No es sino su casa, pero dice que no me cobrará nada porque yo tengo mi comida y solo pagaré algo simbólico por dormir. Eureka.

Aun teniendo un frío extraño por el sudor y la humedad, me meto directamente bajo un chorro de la cañería rota del tejado para ducharme en frío y quitarme el día, ponerme ropa seca.

Cuando se cerró la puerta detrás de mí, en el confort de lo seco me puse a cotillear aquella casa, que sabía a tatarabuelo de pueblo antiguo de la carballeda zamorana.

Unas fotos en la pared, de esas que fueron en blanco y negro pero se colorearon a mano con colores muy artificiales, me detienen unos minutos. El más jefe de todas, un militar, con chaqueta y gorra de alto rango, posa de semi-perfil, como todos los demás, con el estilo de una época remota, la mirada perdida, una semi-sonrisa.

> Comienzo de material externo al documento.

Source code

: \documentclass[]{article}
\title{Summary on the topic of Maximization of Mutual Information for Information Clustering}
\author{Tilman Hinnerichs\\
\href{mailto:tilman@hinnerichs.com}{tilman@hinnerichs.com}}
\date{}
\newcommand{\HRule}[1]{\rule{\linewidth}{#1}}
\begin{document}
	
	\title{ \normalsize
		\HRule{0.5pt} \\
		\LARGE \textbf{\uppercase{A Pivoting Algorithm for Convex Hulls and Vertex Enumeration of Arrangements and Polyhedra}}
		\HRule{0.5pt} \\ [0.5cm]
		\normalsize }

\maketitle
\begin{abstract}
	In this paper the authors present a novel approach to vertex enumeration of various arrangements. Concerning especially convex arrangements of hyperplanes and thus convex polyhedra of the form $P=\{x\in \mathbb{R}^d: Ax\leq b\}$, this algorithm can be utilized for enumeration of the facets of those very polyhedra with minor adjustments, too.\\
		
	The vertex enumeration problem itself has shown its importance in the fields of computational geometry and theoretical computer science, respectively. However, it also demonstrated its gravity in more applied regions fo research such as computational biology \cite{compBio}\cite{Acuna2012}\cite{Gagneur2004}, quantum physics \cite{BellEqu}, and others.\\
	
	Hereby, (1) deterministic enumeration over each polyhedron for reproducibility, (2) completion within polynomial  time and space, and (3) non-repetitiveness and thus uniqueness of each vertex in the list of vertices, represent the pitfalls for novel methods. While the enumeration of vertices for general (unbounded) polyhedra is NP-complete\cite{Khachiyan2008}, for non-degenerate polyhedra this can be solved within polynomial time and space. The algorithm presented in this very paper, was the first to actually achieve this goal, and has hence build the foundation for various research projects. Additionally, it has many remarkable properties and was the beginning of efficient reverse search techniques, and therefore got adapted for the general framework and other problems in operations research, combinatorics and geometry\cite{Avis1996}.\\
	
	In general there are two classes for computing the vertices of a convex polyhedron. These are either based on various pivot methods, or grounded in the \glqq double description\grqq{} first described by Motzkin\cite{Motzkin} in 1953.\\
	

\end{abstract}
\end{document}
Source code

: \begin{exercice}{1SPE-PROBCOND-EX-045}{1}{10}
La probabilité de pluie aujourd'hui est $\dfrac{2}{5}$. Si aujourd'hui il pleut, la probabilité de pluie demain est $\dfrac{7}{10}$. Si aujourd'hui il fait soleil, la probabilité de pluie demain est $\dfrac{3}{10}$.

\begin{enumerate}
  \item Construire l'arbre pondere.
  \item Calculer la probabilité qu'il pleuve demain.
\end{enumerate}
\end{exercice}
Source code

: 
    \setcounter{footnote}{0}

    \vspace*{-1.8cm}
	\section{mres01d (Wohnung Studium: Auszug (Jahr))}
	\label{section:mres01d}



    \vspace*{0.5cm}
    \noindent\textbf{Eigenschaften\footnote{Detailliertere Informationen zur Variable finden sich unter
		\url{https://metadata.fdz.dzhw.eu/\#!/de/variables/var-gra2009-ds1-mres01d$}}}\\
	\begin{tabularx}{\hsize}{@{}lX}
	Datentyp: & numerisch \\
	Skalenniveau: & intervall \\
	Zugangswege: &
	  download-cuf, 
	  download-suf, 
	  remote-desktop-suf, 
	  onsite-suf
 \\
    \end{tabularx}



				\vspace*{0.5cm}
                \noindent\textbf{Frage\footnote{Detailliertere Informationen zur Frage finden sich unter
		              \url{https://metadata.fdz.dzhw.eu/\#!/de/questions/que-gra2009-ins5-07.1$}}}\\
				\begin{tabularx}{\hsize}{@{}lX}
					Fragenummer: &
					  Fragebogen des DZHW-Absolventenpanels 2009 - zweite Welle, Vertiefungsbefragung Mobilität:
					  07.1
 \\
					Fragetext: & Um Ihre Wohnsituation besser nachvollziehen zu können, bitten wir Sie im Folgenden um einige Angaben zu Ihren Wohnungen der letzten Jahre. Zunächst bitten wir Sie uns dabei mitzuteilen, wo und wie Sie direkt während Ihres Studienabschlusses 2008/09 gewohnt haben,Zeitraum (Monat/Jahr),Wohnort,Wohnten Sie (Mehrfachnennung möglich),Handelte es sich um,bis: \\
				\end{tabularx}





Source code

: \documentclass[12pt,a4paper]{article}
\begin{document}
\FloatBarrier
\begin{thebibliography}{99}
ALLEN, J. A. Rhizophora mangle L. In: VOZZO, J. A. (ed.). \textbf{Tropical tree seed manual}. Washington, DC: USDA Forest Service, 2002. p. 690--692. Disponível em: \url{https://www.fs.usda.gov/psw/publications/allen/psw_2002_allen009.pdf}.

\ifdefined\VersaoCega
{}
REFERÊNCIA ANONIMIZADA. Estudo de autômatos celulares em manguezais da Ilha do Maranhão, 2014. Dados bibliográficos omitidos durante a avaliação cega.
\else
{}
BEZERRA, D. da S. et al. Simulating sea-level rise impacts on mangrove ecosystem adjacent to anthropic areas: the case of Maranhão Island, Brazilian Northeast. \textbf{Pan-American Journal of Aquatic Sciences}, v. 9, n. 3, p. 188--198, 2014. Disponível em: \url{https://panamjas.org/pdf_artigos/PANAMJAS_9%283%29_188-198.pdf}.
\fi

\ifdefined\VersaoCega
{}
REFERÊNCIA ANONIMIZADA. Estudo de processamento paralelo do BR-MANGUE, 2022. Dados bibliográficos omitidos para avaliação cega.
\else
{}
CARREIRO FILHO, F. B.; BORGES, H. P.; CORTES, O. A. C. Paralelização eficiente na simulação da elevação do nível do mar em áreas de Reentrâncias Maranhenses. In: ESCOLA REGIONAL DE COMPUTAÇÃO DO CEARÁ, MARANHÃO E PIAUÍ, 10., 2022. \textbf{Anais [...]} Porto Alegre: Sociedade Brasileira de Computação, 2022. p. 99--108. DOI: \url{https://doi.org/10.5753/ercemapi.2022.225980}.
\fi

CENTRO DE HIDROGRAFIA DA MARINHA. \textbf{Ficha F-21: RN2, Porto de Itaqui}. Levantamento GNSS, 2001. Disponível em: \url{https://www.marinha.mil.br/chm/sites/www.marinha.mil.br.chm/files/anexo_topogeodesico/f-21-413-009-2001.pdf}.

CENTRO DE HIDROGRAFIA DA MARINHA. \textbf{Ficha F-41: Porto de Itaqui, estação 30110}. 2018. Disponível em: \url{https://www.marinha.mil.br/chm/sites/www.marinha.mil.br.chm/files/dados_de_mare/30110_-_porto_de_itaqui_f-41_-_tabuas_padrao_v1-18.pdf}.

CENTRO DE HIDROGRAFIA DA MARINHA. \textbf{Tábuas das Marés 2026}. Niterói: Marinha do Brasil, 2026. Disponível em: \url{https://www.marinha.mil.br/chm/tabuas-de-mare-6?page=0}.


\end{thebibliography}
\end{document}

Los cacharros, la cocina, viaje en el tiempo, canecos. De pronto me decido, en un parón de lluvia, a lanzarme a la calle con un paraguas antes de sentarme a cocinar, con el pelo aún húmedo y ganas de ver algo de la aldea en aquel largo día.

Mis pies rara vez salen de un charco contínuo en la oscuridad, rota por luces de velas en las ventanas del monasterio, que me llaman. -Tenía que haber venido directo a dormir aquí, pienso. Enormes dependencias abiertas, con grandes ventanas que no cierran pero con vistas al interior del pueblo.

«Evita los lugares amplios, y permanece en lugares reducidos«,
decía un antiguo monje de mi infancia.

Finalmente llego a la sala principal y encuentro, frente al Buda, un monje adulto que lee el tripitaka robóticamente, como aquel de Hsi Paw. Es otro sonido que se perderá en mi memoria.
Unos pasos atrás, cinco niños monjes juguetean en silencio en lugar de escuchar atentamente y meditar, pellizcándose unos a otros sin un hacer un ruido que pudiese hacer a su mentor girarse, y regañarles.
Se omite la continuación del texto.